4. Applying and creating strategies when solving tasks, also in unusual situations.

## Teaching contents - detailed requirements

### I. Real numbers

Standard level. A pupil:
1. performs operations (addition, subtraction, multiplication, division, exponentiation, extracting roots, logarithm) in a set of real numbers;
2. carries simple proofs about the divisibility of integers and division remainders, no more difficult than:
(a) proof that the product of four consecutive natural numbers is divisible by $24$ of ;
(b) proof that if a number when dividing by $5$ gives the remainder of $3$, then its third power when dividing by $5$ gives the remainder of $2$;
3. applies properties of roots of any degree, including odd degree roots of negative numbers;
4. applies the relationship between roots and exponents, and laws of exponents and roots;
5. applies monotonicity properties of exponentiation, in particular: if $x < y$ and $a>1$, then $a^x<a^y$ , and if $x < y$ and $0<a<1$, then $a^x>a^y$ ;
6. uses the concept of real interval, marks intervals on a number line ;
7. applies geometrical and algebraic interpretation of absolute value, solves equations and inequalities of the type: $\left|x + 4\right| = 5$, $\left|x - 2\right| < 3$, $\left|x+3\right| \geq 4$;
8. uses properties of exponent and root properties in practical situations, including calculating compound interest, investment returns, and loan costs;
9. uses the relation between logarithms and exponents, uses formulas for a logarithm of the product, a logarithm of the quotient and a logarithm of a power .

A pupil meets the requirements specified for the standard level, and also
1. 1R. applies the formula to replace the base of the logarithm.

### II. Algebraic expressions.

Standard level.
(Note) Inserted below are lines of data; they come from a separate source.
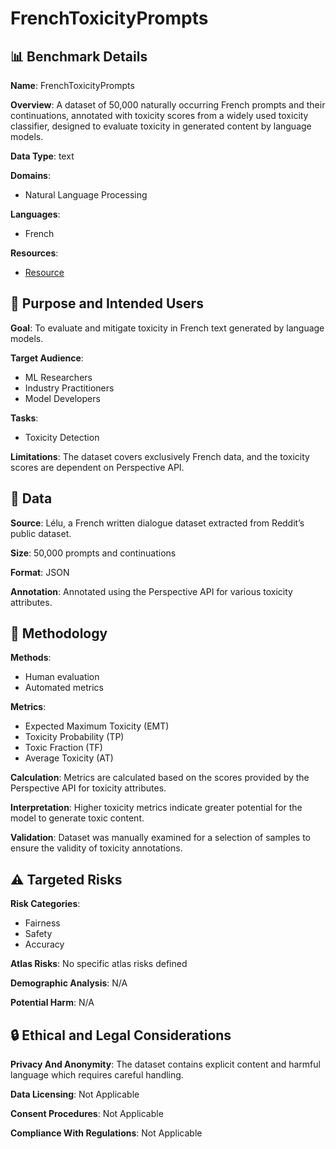 # FrenchToxicityPrompts

## 📊 Benchmark Details

**Name**: FrenchToxicityPrompts

**Overview**: A dataset of 50,000 naturally occurring French prompts and their continuations, annotated with toxicity scores from a widely used toxicity classifier, designed to evaluate toxicity in generated content by language models.

**Data Type**: text

**Domains**:
- Natural Language Processing

**Languages**:
- French

**Resources**:
- [Resource](https://download.europe.naverlabs.com/FrenchToxicityPrompts/)

## 🎯 Purpose and Intended Users

**Goal**: To evaluate and mitigate toxicity in French text generated by language models.

**Target Audience**:
- ML Researchers
- Industry Practitioners
- Model Developers

**Tasks**:
- Toxicity Detection

**Limitations**: The dataset covers exclusively French data, and the toxicity scores are dependent on Perspective API.

## 💾 Data

**Source**: Lélu, a French written dialogue dataset extracted from Reddit’s public dataset.

**Size**: 50,000 prompts and continuations

**Format**: JSON

**Annotation**: Annotated using the Perspective API for various toxicity attributes.

## 🔬 Methodology

**Methods**:
- Human evaluation
- Automated metrics

**Metrics**:
- Expected Maximum Toxicity (EMT)
- Toxicity Probability (TP)
- Toxic Fraction (TF)
- Average Toxicity (AT)

**Calculation**: Metrics are calculated based on the scores provided by the Perspective API for toxicity attributes.

**Interpretation**: Higher toxicity metrics indicate greater potential for the model to generate toxic content.

**Validation**: Dataset was manually examined for a selection of samples to ensure the validity of toxicity annotations.

## ⚠️ Targeted Risks

**Risk Categories**:
- Fairness
- Safety
- Accuracy

**Atlas Risks**:
No specific atlas risks defined

**Demographic Analysis**: N/A

**Potential Harm**: N/A

## 🔒 Ethical and Legal Considerations

**Privacy And Anonymity**: The dataset contains explicit content and harmful language which requires careful handling.

**Data Licensing**: Not Applicable

**Consent Procedures**: Not Applicable

**Compliance With Regulations**: Not Applicable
A pupil:
1. uses short multiplication formulas: $(a+b)^2$, $(a-b)^2$, $a^2-b^2$, $(a+b)^3$, $(a-b)^3$, $a^3-b^3$, $a^n-b^n$;
2. adds, subtracts and multiplies one and many variables polynomials;
3. takes a common monomial out of an algebraic sum;
4. factorizes polynomials by grouping terms, in no more difficult cases than factorizing the polynomial $W(x)=2x^3-\sqrt{3}x^2+4x-2\sqrt{3}$;
5. finds integer rootsof a polynomial with integer coefficients;
6. dzieli z resztą wielomian jednej zmiennej $W(x)$ przez dwumian postaci $x-a$;
7. adds and subtracts rational expressions, in cases not more difficult than: $\frac{1}{x+1}-\frac{1}{x}$, $\frac{1}{x}+\frac{1}{x^2}+\frac{1}{x^3}$, $\frac{x+1}{x+2}+\frac{x-1}{x+1}$.
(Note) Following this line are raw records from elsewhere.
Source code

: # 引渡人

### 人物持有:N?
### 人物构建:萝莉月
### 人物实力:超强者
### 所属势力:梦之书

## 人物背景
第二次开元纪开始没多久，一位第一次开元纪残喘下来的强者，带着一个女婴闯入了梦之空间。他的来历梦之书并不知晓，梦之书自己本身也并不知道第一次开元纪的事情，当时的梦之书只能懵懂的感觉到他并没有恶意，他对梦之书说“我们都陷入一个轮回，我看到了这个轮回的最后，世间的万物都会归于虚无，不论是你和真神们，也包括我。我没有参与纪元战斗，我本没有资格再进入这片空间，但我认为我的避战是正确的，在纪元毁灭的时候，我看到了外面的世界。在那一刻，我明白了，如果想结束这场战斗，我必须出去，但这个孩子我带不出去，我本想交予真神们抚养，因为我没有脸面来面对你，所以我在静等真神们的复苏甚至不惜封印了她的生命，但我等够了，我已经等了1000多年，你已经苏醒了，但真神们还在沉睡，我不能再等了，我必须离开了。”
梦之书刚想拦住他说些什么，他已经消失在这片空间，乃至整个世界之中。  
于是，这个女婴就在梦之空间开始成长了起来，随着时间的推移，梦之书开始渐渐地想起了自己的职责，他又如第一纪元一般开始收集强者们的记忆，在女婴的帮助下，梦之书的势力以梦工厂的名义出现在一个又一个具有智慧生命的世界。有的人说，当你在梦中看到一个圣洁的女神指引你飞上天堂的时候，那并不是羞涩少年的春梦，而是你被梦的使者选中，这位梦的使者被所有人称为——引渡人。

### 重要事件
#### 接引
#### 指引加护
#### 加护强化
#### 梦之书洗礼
A pupil meets the requirements specified for the standard level, and also
1. 1R. finds integer and rational polynomial roots with integer coefficients
2. 2R. uses the basic properties of the Pascal triangle and the following properties of the binomial coefficient: $\binom{n}{0}=1$, $\binom{n}{1}=n$, $\binom{n}{n-1}=n$, $\binom{n}{k}=\binom{n}{n-k}$, $\binom{n}{k}+\binom{n}{k+1}=\binom{n+1}{k+1}$;
3. 3R. uses formulas: $a^3+b^3$, $(a+b)^n$ and $(a-b)^n$.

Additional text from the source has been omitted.